The left half shows the photo as it came from the digital camera. The right half shows the photo adjusted to make a gray surface neutral in the same light.

In photography and image processing, color balance is the global adjustment of the intensities of the colors (typically red, green, and blue primary colors). An important goal of this adjustment is to render specific colors – particularly neutral colors like white or grey – correctly. Hence, the general method is sometimes called gray balance, neutral balance, or white balance. Color balance changes the overall mixture of colors in an image and is used for color correction. Generalized versions of color balance are used to correct colors other than neutrals or to deliberately change them for effect. White balance is one of the most common kinds of balancing, and is when colors are adjusted to make a white object (such as a piece of paper or a wall) appear white and not a shade of any other colour.

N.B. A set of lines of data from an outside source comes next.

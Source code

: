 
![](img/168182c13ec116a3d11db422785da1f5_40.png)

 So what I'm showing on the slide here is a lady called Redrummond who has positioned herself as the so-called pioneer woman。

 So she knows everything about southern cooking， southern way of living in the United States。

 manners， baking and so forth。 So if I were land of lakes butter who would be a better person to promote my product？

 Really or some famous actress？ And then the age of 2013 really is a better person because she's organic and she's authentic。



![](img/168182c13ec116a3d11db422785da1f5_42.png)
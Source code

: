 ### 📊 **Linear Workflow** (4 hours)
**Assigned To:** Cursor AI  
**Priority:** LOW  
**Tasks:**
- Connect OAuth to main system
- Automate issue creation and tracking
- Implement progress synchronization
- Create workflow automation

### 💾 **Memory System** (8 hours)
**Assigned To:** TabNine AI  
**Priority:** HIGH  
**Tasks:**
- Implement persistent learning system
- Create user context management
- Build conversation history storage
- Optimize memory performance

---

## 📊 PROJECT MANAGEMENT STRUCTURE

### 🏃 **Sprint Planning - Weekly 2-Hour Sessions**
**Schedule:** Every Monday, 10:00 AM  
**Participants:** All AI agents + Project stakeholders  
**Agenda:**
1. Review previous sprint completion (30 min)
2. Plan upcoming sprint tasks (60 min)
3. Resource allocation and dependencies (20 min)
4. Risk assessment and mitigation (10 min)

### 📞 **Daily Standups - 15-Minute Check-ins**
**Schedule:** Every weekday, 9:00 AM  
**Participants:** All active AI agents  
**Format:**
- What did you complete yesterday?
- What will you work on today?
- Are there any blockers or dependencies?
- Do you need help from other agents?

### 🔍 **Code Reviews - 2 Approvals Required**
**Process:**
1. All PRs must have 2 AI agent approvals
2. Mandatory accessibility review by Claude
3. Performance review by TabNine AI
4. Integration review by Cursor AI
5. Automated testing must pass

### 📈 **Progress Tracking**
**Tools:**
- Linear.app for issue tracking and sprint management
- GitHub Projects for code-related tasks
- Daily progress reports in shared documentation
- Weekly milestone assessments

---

Image data acquired by sensors – either film or electronic image sensors – must be transformed from the acquired values to new values that are appropriate for color reproduction or display. Several aspects of the acquisition and display process make such color correction essential – including that the acquisition sensors do not match the sensors in the human eye, that the properties of the display medium must be accounted for, and that the ambient viewing conditions of the acquisition differ from the display viewing conditions.

The color balance operations in popular image editing applications usually operate directly on the red, green, and blue channel pixel values,[1][2] without respect to any color sensing or reproduction model. In film photography, color balance is typically achieved by using color correction filters over the lights or on the camera lens.[3]

  1. ^ Phyllis Davis (2000). The Gimp for Linux and Unix. Peachpit Press. p. 134. ISBN 978-0-201-70253-8.
  2. ^ Adobe Creative Team (2000). Adobe Photoshop 6.0. Adobe Press. p. 278. ISBN 978-0-201-71016-8.[need quotation to verify]
  3. ^ Blain Brown (2002). Cinematography: Theory and Practice : Imagemaking for Cinematographers, Directors, and Videographers. Focal Press. p. 170. ISBN 978-0-240-80500-9.